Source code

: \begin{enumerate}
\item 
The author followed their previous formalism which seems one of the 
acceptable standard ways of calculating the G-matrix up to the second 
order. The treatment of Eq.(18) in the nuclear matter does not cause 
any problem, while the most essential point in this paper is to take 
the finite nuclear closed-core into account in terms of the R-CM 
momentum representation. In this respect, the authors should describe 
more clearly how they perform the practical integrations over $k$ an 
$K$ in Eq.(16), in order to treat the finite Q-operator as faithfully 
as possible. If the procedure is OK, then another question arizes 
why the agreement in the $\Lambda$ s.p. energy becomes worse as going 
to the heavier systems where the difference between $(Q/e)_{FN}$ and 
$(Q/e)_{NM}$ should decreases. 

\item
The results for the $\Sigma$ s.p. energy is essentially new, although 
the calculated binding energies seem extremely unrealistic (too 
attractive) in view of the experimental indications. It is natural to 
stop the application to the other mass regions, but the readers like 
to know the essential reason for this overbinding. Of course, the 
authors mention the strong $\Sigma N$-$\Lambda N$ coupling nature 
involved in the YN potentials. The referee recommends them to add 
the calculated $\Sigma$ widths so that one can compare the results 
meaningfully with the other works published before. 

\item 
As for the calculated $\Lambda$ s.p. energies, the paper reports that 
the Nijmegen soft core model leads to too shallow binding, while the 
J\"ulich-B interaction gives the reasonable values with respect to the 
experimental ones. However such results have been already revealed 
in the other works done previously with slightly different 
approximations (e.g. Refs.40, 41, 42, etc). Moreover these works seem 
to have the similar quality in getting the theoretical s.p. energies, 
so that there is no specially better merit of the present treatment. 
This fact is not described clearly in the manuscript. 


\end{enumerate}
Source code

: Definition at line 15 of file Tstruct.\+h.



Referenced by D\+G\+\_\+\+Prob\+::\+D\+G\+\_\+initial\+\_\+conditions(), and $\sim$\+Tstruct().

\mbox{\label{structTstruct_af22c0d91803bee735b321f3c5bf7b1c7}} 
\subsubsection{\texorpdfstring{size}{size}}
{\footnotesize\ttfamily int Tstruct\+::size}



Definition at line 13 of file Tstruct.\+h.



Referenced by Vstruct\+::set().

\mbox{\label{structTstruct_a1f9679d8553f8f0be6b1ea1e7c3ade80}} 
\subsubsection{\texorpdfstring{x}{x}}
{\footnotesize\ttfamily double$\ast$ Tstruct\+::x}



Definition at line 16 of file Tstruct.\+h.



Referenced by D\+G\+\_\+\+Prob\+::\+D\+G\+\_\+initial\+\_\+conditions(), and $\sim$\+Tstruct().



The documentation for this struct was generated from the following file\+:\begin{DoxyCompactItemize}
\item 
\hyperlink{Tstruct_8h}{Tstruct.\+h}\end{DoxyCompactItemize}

────────

_The task_
Only an exact copy of the listing above, from its first line up to and including the line with "order. The treatment", counts as the answer.

_Task result_
Source code

: \begin{enumerate}
\item 
The author followed their previous formalism which seems one of the 
acceptable standard ways of calculating the G-matrix up to the second 
order. The treatment of Eq.(18) in the nuclear matter does not cause 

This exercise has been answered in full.